:: Records shown

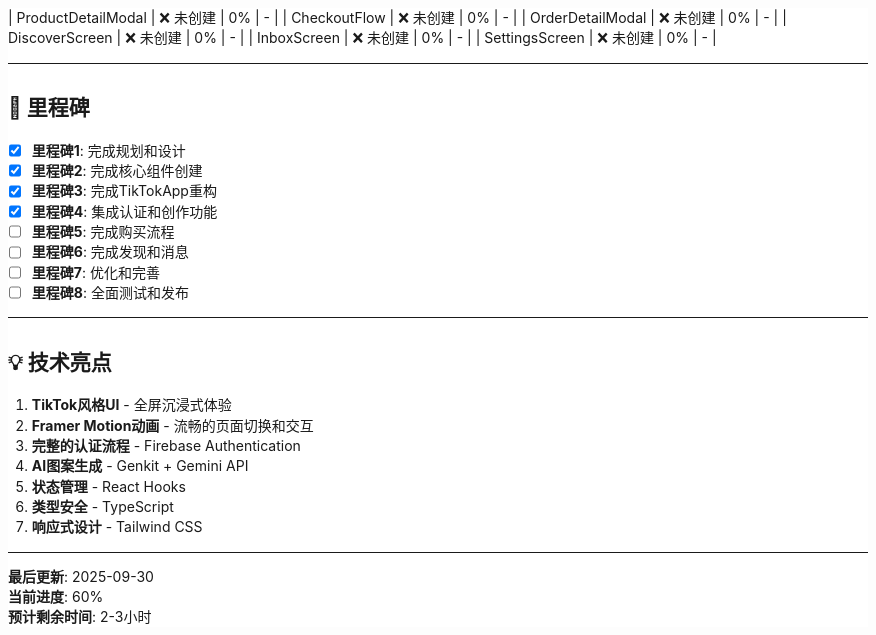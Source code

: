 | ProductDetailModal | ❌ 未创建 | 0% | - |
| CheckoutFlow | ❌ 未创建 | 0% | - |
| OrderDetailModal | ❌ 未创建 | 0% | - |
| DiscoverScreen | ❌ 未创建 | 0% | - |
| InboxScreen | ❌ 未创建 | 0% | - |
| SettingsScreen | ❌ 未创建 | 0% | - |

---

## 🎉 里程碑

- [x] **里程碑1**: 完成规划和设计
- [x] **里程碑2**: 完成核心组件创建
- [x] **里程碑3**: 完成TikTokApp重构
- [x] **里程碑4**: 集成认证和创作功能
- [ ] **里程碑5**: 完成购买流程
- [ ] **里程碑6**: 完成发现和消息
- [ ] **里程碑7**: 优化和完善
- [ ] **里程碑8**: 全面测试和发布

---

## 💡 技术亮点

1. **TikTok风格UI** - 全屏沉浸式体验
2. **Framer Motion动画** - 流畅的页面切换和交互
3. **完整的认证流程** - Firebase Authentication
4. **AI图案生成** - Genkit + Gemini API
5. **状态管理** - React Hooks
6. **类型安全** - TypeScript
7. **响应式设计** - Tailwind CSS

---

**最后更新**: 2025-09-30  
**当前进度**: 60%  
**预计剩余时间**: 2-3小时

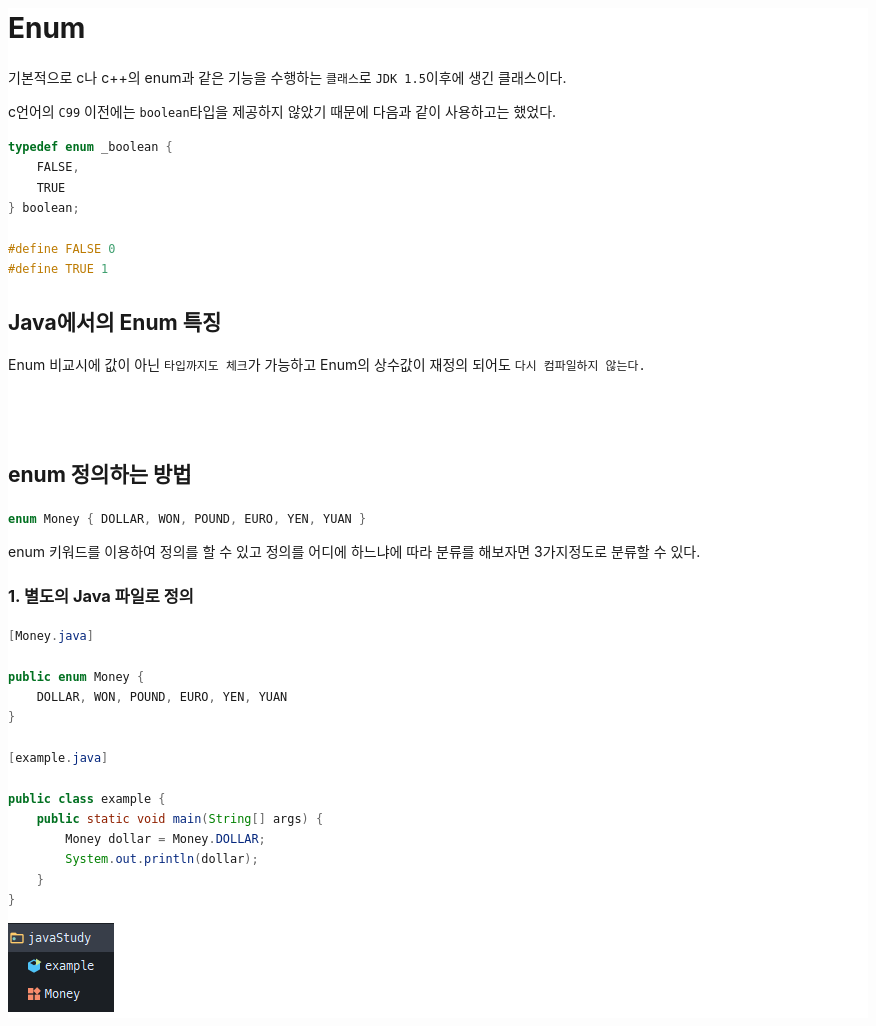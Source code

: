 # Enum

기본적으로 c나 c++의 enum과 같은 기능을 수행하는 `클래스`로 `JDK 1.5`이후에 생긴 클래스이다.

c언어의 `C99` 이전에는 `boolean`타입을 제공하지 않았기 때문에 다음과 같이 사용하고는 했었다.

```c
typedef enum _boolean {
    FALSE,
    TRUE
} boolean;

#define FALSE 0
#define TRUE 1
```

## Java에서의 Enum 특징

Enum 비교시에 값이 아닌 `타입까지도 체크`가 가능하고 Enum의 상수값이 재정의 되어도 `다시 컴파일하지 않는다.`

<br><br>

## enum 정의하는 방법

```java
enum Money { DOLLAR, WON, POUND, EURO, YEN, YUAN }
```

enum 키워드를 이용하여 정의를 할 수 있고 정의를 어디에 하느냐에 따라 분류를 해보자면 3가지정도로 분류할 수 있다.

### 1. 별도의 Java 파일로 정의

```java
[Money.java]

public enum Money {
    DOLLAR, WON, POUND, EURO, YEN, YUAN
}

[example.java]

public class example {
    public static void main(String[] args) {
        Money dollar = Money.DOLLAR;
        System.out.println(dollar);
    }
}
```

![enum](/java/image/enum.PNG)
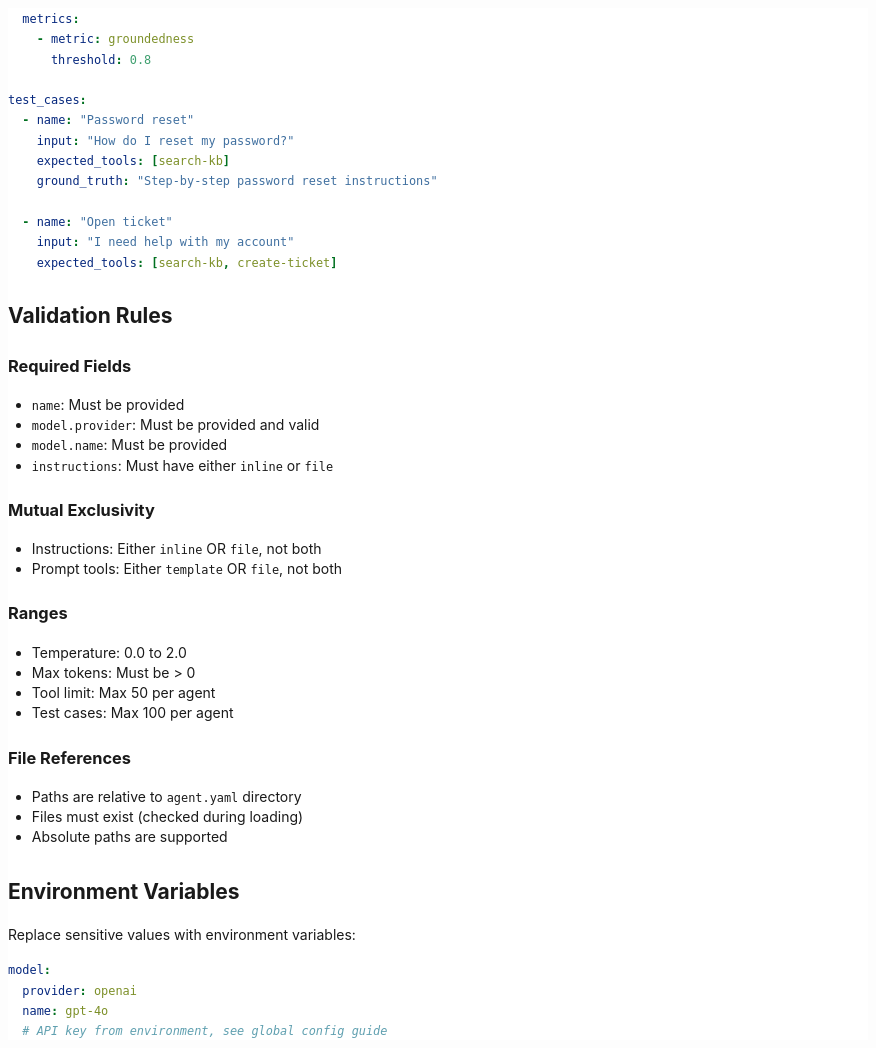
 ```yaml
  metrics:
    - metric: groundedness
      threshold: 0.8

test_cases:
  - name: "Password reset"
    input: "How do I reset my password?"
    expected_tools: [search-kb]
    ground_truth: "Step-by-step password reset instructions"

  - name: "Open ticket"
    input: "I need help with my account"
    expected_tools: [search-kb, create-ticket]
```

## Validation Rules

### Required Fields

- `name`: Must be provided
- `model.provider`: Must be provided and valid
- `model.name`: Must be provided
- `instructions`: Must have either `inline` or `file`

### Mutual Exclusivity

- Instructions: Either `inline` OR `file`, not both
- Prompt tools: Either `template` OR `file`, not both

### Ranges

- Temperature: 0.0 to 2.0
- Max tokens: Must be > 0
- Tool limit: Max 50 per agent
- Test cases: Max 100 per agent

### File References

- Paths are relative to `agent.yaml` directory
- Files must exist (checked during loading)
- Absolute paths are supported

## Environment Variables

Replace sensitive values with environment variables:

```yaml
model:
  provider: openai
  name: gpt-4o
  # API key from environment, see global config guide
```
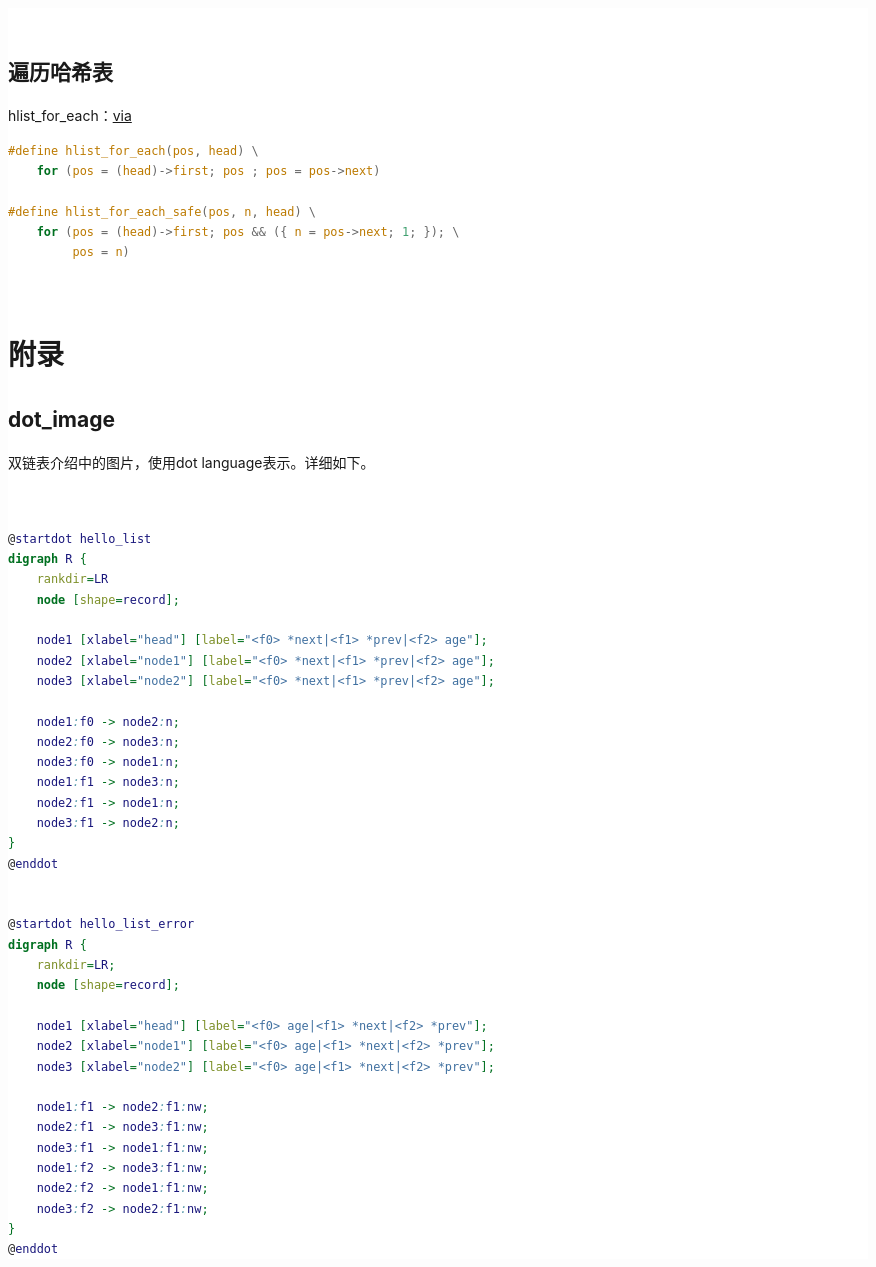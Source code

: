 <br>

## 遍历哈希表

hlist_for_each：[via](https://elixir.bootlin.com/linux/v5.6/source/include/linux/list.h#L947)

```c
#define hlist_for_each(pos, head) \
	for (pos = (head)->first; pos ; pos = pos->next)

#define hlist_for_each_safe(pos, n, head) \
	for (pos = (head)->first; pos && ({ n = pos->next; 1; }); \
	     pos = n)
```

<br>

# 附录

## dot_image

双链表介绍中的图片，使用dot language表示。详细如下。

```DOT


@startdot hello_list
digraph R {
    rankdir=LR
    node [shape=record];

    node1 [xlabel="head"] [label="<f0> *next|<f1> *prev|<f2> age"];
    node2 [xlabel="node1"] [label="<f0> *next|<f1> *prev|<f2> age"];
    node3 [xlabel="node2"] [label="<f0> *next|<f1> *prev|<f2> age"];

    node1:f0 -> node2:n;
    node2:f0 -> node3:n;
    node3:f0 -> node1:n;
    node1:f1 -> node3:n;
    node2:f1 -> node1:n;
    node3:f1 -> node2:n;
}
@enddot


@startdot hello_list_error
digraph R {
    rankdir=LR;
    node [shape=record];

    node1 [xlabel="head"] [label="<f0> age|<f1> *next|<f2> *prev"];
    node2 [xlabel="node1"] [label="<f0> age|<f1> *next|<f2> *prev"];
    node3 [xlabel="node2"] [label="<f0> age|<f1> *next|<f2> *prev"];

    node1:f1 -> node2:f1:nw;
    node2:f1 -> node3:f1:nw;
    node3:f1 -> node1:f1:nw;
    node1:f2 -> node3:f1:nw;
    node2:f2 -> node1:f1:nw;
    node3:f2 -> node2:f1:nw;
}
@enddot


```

::::

- **Assignment**
Some lines of the records above may hold the word "provided". Report how many, and nothing else.

- **Task output**
3